“Muy bueno”, “un buen viejito”, “destacado”, son algunas de las respuestas que sus colegas dan cuando se les pregunta por François Solís, quien se desempeña como asesor en Seguridad de la empresa Berliam, en la Flotación de la Planta SAG de Codelco División El Teniente, en el sector de Colón Bajo.

En solo cuatro años, la gestión de François ya ha dejado marcas, que lo han llevado a ser reconocido dentro de su empresa incluso a nivel nacional, por su disciplina, constancia y estar siempre atento y proactivo cuando se trata de seguridad. Eso sí, conoció El Teniente unos años antes y no como asesor en seguridad, sino como ayudante mecánico.
¿Cómo fueron tus primeros días en la División?
Estaba muy nervioso y ansioso, tratando de aprender cosas de las personas más adultas, porque hay mucha jerga minera que desconocía y fui aprendiendo poco a poco. Es un mundo totalmente diferente. Me tocaba ser el encargado de los casilleros de la División y mientras, me puse a estudiar. En eso, se dio la oportunidad de poder hacer mi práctica, entonces se me hizo un poco más fácil entender dónde estaba metido y hoy ejerzo como asesor en seguridad.
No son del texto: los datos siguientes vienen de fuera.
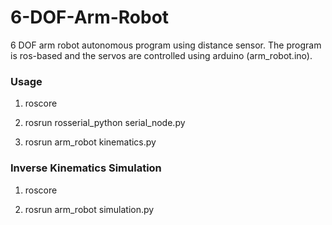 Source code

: # 6-DOF-Arm-Robot
6 DOF arm robot autonomous program using distance sensor. The program is ros-based and the servos are controlled using arduino (arm_robot.ino).

### Usage
1. roscore

2. rosrun rosserial_python serial_node.py

3. rosrun arm_robot kinematics.py

### Inverse Kinematics Simulation
1. roscore

2. rosrun arm_robot simulation.py
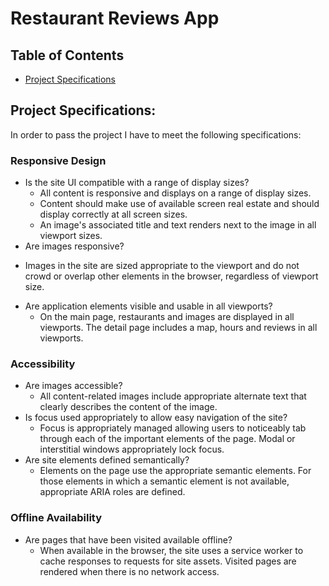 # Restaurant Reviews App

## Table of Contents

* [Project Specifications](#project-specifications)

## Project Specifications:

In order to pass the project I have to meet the following specifications:

### Responsive Design
* Is the site UI compatible with a range of display sizes?
   - All content is responsive and displays on a range of display sizes. 
   - Content should make use of available screen real estate and should display correctly at all screen sizes.
   - An image's associated title and text renders next to the image in all viewport sizes.
* Are images responsive?
 - Images in the site are sized appropriate to the viewport and do not crowd or overlap other elements in the browser, regardless of viewport size.
 * Are application elements visible and usable in all viewports?
   - On the main page, restaurants and images are displayed in all viewports. The detail page includes a map, hours and reviews in all viewports.
  
### Accessibility
* Are images accessible?
   - All content-related images include appropriate alternate text that clearly describes the content of the image. 
* Is focus used appropriately to allow easy navigation of the site?
   - Focus is appropriately managed allowing users to noticeably tab through each of the important elements of the page. Modal or interstitial windows appropriately lock focus.
* Are site elements defined semantically?
   - Elements on the page use the appropriate semantic elements. For those elements in which a semantic element is not available, appropriate ARIA roles are defined.
   
### Offline Availability
* Are pages that have been visited available offline?
   - When available in the browser, the site uses a service worker to cache responses to requests for site assets. Visited pages are rendered when there is no network access.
¿De qué se trata tu trabajo?
De liderar todo lo que tenga que ver con la seguridad. Conozco bien el proceso de la planta y creo que eso le da un plus también a mi trabajo, porque lidero a los supervisores a que piensen siempre que trabajamos con personas y que eso empape las decisiones que toman, de forma responsable. Porque compartimos con ellos todos los días y quizás detrás de una sonrisa, hay una persona que tiene un familiar enfermo, que tiene algún problema y necesitamos que todos estemos bien al final del día.
¿Qué es lo que te motiva a trabajar y promover la seguridad?
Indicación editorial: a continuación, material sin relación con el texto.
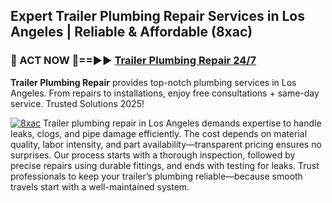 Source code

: ## Expert Trailer Plumbing Repair Services in Los Angeles | Reliable & Affordable (8xac)  

<h3>🚿 ACT NOW 🌟==►► <a href="https://tinyurl.com/2ne6vx2x" rel="nofollow">Trailer Plumbing Repair 24/7</a></h3>

**Trailer Plumbing Repair** provides top-notch plumbing services in Los Angeles. From repairs to installations, enjoy free consultations + same-day service. Trusted Solutions 2025!

[![8xac](https://i.imgur.com/4PFF4AK.jpeg)](https://tinyurl.com/2ne6vx2x)
Trailer plumbing repair in Los Angeles demands expertise to handle leaks, clogs, and pipe damage efficiently. The cost depends on material quality, labor intensity, and part availability—transparent pricing ensures no surprises. Our process starts with a thorough inspection, followed by precise repairs using durable fittings, and ends with testing for leaks. Trust professionals to keep your trailer’s plumbing reliable—because smooth travels start with a well-maintained system.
Mi papá, que falleció hace unos meses. Fue soldador, muchos años y por desconocimiento, yo veía que trabajaba de forma insegura y le diagnosticaron una enfermedad. Por eso cuando empecé a estudiar y darme cuenta, intenté ayudarlo, a pesar de que quizás ya era algo tarde. De ahí me dediqué al 100% a que lo que no pude hacer con mi papá, sí se cumpliera con las demás personas. Por eso todos los días no me levanto enojado ni triste, sino motivado, porque tengo esa responsabilidad y me gustaría que todas las personas lleguen bien a sus casas.
Y eso hace que mi trabajo me apasione, por eso me involucro y creo que a veces falta tener un poco más de ese espíritu, de realmente involucrarnos, porque pasamos muchas horas acá todos los días y somos un equipo humano.
¿Qué mensaje y/o consejo de seguridad le entregarías a las y los trabajadores de la División?
Hay muchas palabras que me gustaría decirles. Miremos un poco más allá, veamos más el entorno en el que cumplimos nuestros trabajos. Nuestro objetivo es el sustento para nuestras familias, llegar a casa, pero ¿cuál es el costo al decidir transgredir una barrera de seguridad? ¿expondríamos a nuestros hijos a lo que yo estoy haciendo? ¿Si mi papá o mi hijo me estuviera viendo, me saltaría un procedimiento? ¿Sería ese mi ejemplo? Los llamo a querernos, a respetarnos, a hacer las cosas de manera distinta.
Veamos la seguridad también como algo transversal. No importa si al compañero que veo haciendo algo mal es de Codelco o de alguna otra empresa, no hagamos la vista gorda e involucrémonos. Todos sabemos que existen sistemas de monitoreo con cámaras, pero nuestros ojos funcionan y tenemos esa responsabilidad, de que nuestra seguridad sea una conducta y no que la vivamos porque existe una cámara que nos esté mirando.